Extracted information Block Start

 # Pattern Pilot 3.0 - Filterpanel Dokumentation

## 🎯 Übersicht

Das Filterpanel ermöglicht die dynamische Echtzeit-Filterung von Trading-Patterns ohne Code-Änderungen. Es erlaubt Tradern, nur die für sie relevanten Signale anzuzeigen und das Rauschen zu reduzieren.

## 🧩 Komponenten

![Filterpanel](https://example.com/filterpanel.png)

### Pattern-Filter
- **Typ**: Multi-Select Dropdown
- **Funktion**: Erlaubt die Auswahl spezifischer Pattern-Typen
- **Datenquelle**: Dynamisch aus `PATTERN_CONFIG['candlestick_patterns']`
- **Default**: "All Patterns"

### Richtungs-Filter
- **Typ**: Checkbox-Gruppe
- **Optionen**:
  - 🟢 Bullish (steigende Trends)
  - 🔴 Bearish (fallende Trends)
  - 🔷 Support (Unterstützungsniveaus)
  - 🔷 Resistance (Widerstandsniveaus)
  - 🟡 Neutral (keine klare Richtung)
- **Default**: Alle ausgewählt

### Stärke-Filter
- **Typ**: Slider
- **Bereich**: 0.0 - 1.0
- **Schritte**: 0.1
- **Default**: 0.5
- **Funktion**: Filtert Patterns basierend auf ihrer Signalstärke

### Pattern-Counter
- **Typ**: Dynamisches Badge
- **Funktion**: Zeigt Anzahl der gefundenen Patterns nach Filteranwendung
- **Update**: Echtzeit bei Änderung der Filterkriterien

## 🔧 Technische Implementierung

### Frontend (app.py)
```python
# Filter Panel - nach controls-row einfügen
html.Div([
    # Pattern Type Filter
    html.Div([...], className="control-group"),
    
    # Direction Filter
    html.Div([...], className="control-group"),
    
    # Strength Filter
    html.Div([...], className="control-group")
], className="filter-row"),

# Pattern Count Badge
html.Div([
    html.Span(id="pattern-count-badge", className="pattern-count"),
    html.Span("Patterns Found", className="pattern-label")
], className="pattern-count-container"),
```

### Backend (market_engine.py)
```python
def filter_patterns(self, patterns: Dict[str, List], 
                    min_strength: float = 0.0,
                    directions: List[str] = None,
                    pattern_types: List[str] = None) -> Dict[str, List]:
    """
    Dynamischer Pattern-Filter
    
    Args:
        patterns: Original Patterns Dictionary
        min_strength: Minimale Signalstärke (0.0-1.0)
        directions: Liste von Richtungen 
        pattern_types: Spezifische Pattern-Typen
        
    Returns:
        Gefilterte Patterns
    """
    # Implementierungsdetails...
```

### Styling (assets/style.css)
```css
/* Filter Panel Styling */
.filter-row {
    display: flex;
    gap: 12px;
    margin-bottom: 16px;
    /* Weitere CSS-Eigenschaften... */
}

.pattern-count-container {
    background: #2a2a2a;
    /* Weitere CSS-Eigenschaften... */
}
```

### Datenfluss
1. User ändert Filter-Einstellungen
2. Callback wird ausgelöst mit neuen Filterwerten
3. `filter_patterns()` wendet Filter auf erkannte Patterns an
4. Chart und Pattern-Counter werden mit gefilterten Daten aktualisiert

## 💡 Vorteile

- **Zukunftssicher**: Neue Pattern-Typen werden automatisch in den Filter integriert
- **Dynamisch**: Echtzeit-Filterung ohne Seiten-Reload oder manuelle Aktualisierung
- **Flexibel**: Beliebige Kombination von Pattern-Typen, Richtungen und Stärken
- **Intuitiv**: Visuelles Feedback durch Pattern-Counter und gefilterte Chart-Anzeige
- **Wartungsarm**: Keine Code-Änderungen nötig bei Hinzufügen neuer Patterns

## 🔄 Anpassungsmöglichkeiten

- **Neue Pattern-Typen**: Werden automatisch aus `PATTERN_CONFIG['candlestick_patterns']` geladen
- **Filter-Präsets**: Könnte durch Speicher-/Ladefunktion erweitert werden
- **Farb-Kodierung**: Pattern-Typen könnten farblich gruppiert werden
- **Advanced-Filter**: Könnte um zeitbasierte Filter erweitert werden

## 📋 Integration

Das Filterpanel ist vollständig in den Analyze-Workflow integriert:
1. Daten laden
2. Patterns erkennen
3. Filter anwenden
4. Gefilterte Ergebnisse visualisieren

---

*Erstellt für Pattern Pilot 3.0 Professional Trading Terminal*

Extracted information Block End

Output the lines above exactly, but only those between the line holding "Das Filterpanel ermöglicht" and the line holding "- **Datenquelle**: Dynamisch", inclusive.

Das Filterpanel ermöglicht die dynamische Echtzeit-Filterung von Trading-Patterns ohne Code-Änderungen. Es erlaubt Tradern, nur die für sie relevanten Signale anzuzeigen und das Rauschen zu reduzieren.

## 🧩 Komponenten

![Filterpanel](https://example.com/filterpanel.png)

### Pattern-Filter
- **Typ**: Multi-Select Dropdown
- **Funktion**: Erlaubt die Auswahl spezifischer Pattern-Typen
- **Datenquelle**: Dynamisch aus `PATTERN_CONFIG['candlestick_patterns']`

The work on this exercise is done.